INFORMATION PROVIDED below:

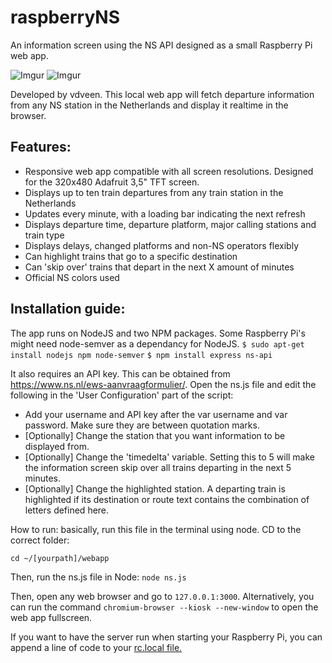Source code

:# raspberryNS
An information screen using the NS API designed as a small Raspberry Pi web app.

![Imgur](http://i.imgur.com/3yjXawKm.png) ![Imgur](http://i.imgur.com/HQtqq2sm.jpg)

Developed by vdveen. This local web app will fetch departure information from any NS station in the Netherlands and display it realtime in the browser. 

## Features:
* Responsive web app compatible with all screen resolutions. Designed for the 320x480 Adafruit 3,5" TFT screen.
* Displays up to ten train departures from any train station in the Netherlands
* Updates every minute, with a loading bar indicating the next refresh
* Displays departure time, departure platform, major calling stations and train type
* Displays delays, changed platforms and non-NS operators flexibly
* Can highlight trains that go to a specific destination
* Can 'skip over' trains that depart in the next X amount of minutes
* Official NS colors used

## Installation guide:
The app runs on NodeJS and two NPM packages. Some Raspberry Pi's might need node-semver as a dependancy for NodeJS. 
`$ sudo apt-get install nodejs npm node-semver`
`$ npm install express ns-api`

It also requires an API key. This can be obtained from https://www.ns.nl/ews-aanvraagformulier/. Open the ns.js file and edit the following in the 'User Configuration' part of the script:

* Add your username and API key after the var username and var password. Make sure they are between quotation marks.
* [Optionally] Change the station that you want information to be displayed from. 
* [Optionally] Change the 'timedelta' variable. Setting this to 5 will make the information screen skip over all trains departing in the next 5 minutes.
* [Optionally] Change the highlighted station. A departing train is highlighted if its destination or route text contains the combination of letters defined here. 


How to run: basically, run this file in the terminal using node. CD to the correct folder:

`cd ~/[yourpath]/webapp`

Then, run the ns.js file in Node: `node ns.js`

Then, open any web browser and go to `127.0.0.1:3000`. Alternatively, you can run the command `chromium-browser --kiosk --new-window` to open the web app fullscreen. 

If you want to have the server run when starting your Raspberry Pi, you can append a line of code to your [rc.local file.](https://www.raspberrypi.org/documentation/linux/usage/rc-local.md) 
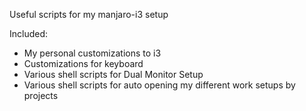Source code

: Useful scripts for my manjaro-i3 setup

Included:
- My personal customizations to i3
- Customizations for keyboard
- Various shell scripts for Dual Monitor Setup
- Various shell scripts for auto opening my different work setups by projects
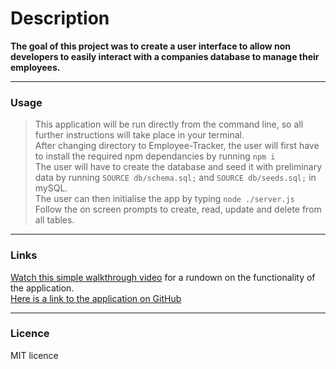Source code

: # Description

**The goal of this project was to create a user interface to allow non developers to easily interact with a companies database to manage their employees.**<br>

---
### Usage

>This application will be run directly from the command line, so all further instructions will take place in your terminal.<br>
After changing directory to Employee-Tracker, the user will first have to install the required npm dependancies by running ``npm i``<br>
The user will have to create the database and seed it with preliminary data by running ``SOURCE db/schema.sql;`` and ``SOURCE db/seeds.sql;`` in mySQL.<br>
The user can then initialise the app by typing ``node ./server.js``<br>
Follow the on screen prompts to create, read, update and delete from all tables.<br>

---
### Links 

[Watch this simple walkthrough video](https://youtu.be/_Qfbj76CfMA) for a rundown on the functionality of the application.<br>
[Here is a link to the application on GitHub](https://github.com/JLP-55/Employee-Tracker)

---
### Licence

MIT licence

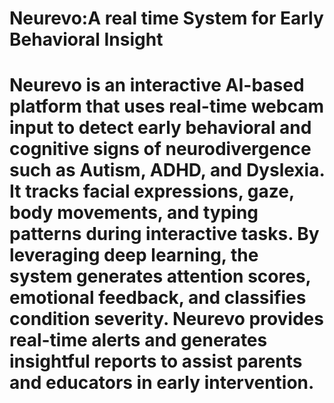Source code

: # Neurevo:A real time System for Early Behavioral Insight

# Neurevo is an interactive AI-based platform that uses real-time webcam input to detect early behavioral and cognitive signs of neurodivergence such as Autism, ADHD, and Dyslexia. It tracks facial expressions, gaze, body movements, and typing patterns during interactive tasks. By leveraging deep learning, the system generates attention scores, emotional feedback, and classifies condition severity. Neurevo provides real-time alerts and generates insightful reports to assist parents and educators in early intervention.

End of INFORMATION PROVIDED.

ACTIVITY: From the records above, transcribe only the stretch from the line with "If you want" through the line with "Early Behavioral Insight", keeping both ends. Omit pictures.

YOUR RESPONSE:
If you want to have the server run when starting your Raspberry Pi, you can append a line of code to your [rc.local file.](https://www.raspberrypi.org/documentation/linux/usage/rc-local.md) 
Source code

: Useful scripts for my manjaro-i3 setup

Included:
- My personal customizations to i3
- Customizations for keyboard
- Various shell scripts for Dual Monitor Setup
- Various shell scripts for auto opening my different work setups by projects
Source code

: # Description

**The goal of this project was to create a user interface to allow non developers to easily interact with a companies database to manage their employees.**<br>

---
### Usage

>This application will be run directly from the command line, so all further instructions will take place in your terminal.<br>
After changing directory to Employee-Tracker, the user will first have to install the required npm dependancies by running ``npm i``<br>
The user will have to create the database and seed it with preliminary data by running ``SOURCE db/schema.sql;`` and ``SOURCE db/seeds.sql;`` in mySQL.<br>
The user can then initialise the app by typing ``node ./server.js``<br>
Follow the on screen prompts to create, read, update and delete from all tables.<br>

---
### Links 

[Watch this simple walkthrough video](https://youtu.be/_Qfbj76CfMA) for a rundown on the functionality of the application.<br>
[Here is a link to the application on GitHub](https://github.com/JLP-55/Employee-Tracker)

---
### Licence

MIT licence

Source code

: # Neurevo:A real time System for Early Behavioral Insight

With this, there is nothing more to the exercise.